(Activity): Set down, character for character, everything in the records below from the line holding "3. 擔保物權：抵押權、質權、留置權" down to the line holding "## Ding 老師提醒", and no other line.

Data records START

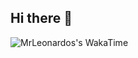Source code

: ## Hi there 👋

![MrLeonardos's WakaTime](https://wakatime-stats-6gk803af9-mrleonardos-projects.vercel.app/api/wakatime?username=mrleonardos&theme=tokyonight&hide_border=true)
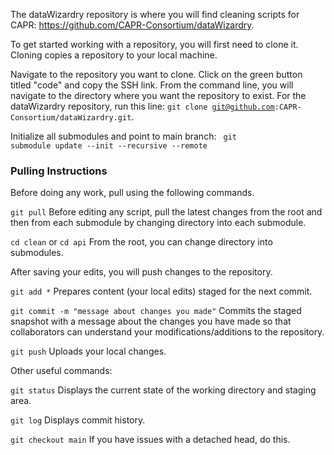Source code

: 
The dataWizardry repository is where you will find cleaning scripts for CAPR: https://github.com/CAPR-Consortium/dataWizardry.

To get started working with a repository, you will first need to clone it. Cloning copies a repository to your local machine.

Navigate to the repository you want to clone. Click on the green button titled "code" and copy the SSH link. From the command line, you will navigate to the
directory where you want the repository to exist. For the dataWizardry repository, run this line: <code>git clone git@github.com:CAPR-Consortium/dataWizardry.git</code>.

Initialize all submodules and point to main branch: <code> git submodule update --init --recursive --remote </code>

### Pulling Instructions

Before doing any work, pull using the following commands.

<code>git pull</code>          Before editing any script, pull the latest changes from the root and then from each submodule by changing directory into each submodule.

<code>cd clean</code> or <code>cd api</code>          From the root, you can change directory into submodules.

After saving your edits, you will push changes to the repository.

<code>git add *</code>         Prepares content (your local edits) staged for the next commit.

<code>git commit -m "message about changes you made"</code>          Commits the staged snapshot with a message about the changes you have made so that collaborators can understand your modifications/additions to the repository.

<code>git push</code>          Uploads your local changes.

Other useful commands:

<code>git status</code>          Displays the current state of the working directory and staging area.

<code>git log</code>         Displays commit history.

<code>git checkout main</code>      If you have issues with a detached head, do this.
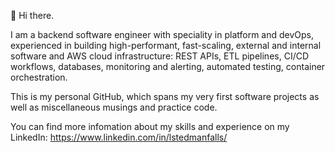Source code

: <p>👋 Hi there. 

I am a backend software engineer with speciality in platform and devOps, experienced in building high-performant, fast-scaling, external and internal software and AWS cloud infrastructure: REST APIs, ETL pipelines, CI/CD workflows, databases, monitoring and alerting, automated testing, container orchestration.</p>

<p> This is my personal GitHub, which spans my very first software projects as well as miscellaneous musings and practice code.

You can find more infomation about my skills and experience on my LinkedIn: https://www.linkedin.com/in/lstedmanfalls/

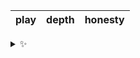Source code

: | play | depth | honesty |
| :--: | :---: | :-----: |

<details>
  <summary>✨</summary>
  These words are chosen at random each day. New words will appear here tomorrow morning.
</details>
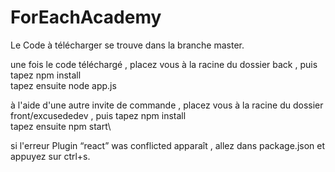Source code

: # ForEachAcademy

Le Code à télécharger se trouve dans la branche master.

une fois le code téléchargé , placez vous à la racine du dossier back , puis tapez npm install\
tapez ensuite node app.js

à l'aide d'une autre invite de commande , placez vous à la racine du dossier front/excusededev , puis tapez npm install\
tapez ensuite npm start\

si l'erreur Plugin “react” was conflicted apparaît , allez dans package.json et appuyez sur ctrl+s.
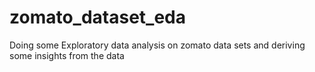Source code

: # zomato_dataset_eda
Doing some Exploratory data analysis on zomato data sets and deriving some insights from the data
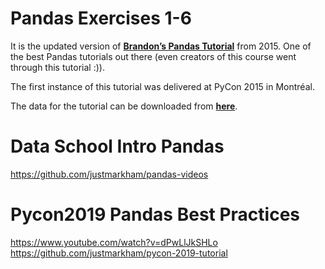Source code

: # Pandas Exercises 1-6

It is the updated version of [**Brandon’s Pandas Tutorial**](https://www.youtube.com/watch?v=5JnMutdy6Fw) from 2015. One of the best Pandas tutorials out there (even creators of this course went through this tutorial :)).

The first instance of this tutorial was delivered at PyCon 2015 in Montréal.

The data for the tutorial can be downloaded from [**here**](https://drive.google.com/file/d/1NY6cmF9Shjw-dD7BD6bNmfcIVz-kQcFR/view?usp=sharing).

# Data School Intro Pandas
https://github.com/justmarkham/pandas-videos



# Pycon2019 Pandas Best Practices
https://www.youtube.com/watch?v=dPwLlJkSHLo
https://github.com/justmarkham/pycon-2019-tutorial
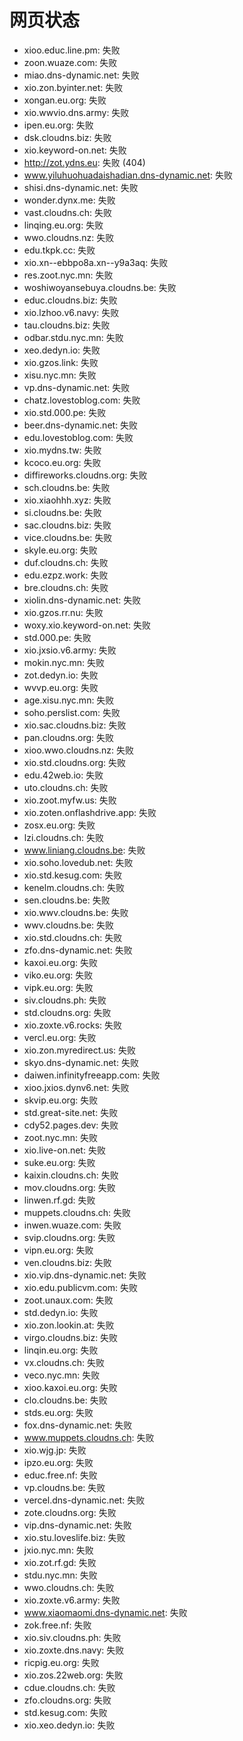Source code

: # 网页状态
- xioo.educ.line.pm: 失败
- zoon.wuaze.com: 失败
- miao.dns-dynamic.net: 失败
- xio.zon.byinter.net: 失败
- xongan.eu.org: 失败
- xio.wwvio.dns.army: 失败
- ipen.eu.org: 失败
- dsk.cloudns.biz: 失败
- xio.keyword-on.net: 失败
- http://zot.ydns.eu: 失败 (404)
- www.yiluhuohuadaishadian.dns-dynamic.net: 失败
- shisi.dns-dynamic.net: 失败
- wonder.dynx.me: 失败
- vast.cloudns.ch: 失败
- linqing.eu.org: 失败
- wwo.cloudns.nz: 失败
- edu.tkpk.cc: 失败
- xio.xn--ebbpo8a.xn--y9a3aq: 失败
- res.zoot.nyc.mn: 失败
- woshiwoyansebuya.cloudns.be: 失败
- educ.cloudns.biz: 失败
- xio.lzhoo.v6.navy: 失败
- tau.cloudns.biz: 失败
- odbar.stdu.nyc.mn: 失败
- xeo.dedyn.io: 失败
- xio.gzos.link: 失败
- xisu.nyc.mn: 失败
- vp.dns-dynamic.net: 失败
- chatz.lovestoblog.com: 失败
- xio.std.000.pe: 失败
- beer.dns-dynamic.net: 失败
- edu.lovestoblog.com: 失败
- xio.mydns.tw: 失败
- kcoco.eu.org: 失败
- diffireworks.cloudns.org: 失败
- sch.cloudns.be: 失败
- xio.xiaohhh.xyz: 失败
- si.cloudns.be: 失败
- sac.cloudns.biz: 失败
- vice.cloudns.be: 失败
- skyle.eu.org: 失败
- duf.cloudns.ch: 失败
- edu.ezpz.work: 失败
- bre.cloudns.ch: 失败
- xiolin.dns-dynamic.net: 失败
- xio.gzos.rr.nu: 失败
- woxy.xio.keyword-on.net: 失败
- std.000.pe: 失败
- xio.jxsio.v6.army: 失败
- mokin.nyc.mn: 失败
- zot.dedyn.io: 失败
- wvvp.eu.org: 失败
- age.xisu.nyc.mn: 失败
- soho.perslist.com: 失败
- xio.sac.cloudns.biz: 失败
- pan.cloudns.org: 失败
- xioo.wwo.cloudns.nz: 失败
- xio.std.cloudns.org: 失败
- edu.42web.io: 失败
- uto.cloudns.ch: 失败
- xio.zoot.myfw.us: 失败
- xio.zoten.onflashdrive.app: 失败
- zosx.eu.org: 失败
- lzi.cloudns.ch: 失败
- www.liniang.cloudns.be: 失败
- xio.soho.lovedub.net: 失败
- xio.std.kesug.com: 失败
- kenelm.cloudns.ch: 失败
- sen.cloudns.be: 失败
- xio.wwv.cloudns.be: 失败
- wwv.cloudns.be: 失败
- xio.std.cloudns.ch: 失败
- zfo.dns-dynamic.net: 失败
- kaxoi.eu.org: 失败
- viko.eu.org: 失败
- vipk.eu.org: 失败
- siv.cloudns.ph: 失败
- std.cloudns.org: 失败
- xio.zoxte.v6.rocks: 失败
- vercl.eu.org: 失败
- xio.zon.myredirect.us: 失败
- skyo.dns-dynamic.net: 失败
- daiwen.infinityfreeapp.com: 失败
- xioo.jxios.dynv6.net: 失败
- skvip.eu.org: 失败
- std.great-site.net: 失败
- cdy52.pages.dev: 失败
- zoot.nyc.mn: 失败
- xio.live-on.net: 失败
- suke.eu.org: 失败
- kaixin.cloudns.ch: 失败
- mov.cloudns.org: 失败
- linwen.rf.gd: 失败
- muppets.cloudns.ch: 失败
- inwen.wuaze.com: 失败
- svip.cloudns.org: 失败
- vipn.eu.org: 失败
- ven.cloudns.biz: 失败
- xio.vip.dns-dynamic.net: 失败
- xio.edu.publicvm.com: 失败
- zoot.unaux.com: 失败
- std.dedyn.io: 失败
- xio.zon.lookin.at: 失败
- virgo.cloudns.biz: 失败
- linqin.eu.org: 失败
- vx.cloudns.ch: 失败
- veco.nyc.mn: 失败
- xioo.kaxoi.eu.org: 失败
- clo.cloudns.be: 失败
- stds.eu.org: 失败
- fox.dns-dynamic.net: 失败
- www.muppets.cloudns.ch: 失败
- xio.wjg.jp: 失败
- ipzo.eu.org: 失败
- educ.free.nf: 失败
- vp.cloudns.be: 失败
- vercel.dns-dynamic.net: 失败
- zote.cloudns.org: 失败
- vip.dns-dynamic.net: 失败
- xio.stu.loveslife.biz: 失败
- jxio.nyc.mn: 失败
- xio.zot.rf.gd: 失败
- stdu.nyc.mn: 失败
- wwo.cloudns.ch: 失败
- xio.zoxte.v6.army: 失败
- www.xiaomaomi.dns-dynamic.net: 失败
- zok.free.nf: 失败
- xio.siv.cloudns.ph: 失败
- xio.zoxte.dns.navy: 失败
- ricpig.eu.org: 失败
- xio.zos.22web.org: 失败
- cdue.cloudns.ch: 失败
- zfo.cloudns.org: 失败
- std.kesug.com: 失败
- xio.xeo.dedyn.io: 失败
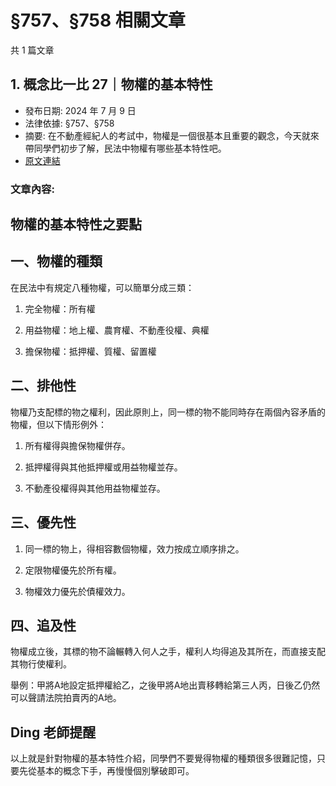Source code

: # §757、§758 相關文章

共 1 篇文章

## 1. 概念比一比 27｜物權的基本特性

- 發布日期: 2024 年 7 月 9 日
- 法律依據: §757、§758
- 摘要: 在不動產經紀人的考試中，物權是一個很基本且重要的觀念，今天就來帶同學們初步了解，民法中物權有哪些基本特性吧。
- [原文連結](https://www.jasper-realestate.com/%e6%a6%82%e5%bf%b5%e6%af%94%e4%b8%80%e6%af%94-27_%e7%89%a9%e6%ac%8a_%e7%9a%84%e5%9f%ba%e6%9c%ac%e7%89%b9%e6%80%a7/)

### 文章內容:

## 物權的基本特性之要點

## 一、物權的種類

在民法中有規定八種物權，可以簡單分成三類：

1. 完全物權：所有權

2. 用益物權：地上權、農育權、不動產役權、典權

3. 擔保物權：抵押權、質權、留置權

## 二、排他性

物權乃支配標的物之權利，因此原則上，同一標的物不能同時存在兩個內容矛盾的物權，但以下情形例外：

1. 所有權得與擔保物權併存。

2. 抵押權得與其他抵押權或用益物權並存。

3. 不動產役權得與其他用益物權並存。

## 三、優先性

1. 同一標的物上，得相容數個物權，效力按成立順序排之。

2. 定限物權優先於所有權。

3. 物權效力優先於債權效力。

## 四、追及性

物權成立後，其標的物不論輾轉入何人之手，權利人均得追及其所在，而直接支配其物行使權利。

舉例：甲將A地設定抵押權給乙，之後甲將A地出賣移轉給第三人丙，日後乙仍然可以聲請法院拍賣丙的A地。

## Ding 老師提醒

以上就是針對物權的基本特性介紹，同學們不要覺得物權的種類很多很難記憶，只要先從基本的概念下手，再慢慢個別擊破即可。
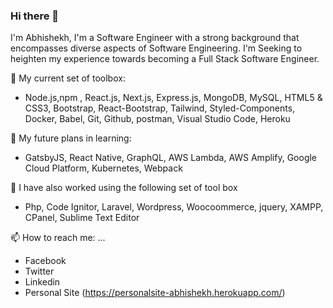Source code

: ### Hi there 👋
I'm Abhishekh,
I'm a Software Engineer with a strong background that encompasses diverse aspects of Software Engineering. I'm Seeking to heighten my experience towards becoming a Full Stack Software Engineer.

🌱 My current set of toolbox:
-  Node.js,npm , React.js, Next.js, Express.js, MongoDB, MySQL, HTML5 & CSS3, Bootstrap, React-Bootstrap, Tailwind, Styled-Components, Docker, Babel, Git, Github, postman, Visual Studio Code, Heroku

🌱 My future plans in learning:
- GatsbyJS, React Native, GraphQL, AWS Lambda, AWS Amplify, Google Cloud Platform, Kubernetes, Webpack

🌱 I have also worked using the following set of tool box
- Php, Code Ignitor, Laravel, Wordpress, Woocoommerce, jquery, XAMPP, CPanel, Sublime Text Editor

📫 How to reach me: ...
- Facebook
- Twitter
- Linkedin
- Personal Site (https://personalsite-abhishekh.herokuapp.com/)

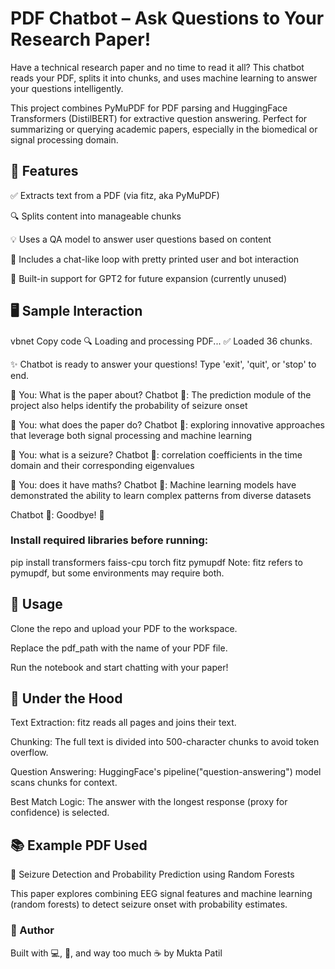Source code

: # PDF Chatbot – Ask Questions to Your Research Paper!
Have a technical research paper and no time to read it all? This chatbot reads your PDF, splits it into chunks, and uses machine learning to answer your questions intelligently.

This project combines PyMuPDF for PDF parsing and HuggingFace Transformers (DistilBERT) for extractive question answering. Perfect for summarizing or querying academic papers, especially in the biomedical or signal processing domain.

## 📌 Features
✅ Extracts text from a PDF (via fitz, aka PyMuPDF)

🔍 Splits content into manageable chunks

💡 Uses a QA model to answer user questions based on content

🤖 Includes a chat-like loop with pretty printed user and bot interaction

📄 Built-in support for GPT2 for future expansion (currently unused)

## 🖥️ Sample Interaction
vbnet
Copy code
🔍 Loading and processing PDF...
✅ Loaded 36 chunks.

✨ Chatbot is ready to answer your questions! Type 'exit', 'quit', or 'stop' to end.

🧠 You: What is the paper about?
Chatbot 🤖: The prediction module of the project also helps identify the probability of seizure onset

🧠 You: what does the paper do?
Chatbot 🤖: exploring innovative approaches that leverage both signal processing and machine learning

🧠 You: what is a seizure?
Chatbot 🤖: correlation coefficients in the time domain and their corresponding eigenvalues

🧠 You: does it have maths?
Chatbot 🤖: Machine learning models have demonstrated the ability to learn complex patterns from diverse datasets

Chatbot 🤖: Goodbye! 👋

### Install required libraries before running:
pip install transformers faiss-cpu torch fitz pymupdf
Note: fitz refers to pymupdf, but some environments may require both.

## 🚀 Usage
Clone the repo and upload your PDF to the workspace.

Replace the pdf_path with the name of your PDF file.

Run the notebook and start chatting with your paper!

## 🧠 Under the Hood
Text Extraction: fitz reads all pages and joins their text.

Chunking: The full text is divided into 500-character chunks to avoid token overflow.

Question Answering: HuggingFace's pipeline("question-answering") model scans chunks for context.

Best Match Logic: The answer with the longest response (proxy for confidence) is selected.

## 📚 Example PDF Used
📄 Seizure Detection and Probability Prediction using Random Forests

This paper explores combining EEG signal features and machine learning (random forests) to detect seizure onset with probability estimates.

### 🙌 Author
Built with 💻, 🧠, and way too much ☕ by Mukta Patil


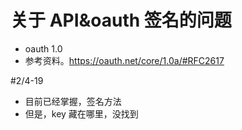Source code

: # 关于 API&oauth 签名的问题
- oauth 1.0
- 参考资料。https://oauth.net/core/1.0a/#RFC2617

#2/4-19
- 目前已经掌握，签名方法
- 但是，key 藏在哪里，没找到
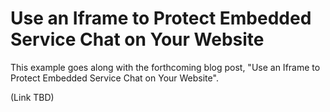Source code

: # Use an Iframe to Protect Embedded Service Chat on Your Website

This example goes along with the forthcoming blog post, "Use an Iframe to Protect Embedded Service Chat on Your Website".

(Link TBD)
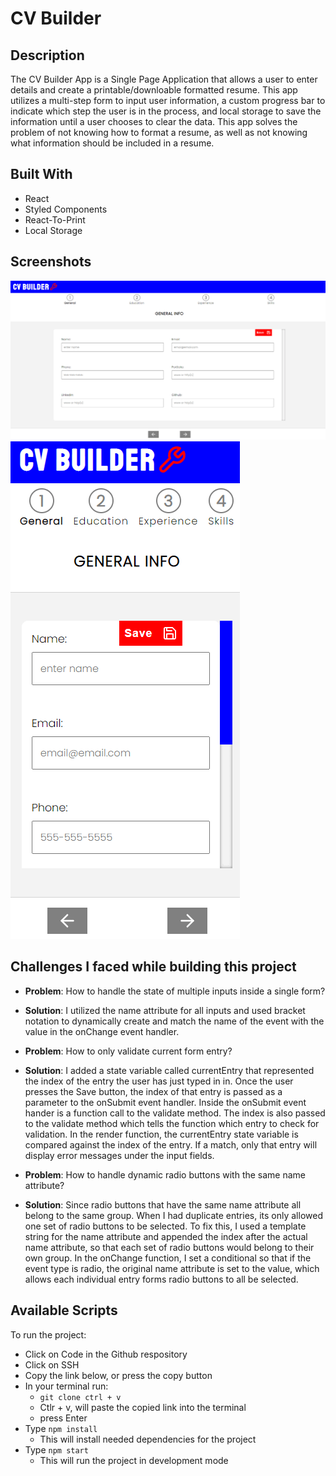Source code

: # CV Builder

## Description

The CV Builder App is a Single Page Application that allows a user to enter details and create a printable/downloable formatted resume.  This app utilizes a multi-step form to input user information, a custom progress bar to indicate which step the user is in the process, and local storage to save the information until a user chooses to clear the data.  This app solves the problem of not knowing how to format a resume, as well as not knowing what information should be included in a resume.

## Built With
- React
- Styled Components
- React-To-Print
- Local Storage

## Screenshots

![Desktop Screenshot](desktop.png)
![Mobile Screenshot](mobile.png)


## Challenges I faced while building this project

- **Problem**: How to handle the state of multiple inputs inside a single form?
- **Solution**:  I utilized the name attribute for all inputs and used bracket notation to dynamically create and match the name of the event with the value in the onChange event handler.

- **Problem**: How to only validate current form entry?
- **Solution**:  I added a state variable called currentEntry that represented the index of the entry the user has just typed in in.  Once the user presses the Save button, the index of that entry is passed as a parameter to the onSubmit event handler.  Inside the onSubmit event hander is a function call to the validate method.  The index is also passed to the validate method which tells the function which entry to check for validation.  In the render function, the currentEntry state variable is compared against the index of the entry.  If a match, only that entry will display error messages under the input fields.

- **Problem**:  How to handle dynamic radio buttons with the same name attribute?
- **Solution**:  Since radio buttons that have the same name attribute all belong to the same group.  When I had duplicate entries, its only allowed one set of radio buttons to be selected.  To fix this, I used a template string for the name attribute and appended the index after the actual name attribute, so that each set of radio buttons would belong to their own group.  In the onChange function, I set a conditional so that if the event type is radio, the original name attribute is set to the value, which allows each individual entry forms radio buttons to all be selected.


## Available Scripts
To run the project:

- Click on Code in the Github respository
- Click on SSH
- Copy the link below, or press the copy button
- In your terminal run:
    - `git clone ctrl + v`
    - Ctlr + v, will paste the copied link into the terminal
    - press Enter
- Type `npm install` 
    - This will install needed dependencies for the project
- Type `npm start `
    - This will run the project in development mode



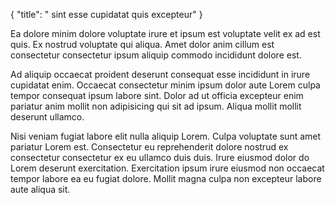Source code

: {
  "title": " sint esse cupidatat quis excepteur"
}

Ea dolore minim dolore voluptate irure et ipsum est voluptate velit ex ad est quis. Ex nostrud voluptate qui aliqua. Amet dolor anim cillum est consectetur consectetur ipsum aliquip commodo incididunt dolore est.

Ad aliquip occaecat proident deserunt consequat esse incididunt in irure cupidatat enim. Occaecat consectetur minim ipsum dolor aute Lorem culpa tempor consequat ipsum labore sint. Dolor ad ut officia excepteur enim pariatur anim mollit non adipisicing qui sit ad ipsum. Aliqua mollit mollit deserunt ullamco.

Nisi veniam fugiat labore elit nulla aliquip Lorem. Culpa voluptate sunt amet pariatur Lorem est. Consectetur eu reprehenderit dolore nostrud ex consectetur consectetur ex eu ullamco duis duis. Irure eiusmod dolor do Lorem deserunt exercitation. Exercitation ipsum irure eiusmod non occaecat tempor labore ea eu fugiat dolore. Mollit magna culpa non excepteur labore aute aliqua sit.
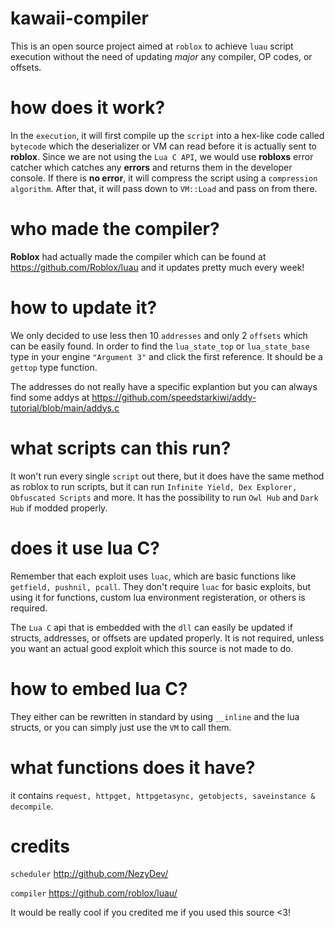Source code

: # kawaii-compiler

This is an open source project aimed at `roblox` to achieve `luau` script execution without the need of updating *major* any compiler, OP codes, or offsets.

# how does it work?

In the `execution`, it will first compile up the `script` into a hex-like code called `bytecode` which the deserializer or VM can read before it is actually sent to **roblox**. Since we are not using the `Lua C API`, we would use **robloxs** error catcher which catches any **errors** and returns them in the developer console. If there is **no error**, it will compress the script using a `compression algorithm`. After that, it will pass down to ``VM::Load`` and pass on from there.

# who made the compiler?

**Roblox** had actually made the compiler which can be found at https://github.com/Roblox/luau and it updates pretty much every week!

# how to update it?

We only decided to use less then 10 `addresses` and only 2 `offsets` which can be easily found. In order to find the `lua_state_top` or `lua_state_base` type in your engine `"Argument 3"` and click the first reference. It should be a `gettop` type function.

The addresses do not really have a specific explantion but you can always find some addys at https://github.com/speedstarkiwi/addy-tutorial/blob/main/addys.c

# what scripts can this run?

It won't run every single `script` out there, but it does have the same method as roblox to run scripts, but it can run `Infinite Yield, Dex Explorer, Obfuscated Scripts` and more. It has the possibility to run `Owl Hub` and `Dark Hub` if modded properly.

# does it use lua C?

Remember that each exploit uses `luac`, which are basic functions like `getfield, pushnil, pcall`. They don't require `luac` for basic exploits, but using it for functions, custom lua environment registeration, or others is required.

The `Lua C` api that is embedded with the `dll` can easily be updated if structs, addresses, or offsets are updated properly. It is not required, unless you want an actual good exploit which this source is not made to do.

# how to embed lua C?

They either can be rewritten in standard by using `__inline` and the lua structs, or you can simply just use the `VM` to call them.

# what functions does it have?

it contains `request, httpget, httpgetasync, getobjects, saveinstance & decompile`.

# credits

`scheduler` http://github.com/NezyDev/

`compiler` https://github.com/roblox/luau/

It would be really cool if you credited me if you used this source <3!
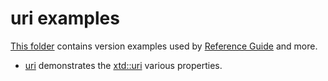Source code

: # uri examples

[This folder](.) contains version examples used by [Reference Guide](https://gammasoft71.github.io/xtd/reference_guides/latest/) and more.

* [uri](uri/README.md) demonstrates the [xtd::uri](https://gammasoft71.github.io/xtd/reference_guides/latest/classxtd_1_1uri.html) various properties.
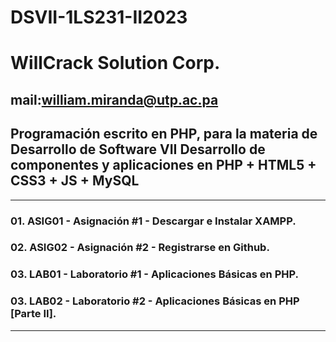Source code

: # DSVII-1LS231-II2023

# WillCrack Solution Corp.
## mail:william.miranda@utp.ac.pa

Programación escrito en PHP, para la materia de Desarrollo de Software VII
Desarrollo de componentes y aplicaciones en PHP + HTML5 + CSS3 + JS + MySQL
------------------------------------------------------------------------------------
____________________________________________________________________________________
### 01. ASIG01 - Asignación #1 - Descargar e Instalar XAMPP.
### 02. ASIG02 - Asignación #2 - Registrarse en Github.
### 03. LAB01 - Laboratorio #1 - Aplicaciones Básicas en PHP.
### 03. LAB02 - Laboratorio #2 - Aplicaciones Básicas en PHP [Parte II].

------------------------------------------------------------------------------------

Data records END

(Expected answer):
3. 擔保物權：抵押權、質權、留置權

## 二、排他性

物權乃支配標的物之權利，因此原則上，同一標的物不能同時存在兩個內容矛盾的物權，但以下情形例外：

1. 所有權得與擔保物權併存。

2. 抵押權得與其他抵押權或用益物權並存。

3. 不動產役權得與其他用益物權並存。

## 三、優先性

1. 同一標的物上，得相容數個物權，效力按成立順序排之。

2. 定限物權優先於所有權。

3. 物權效力優先於債權效力。

## 四、追及性

物權成立後，其標的物不論輾轉入何人之手，權利人均得追及其所在，而直接支配其物行使權利。

舉例：甲將A地設定抵押權給乙，之後甲將A地出賣移轉給第三人丙，日後乙仍然可以聲請法院拍賣丙的A地。

## Ding 老師提醒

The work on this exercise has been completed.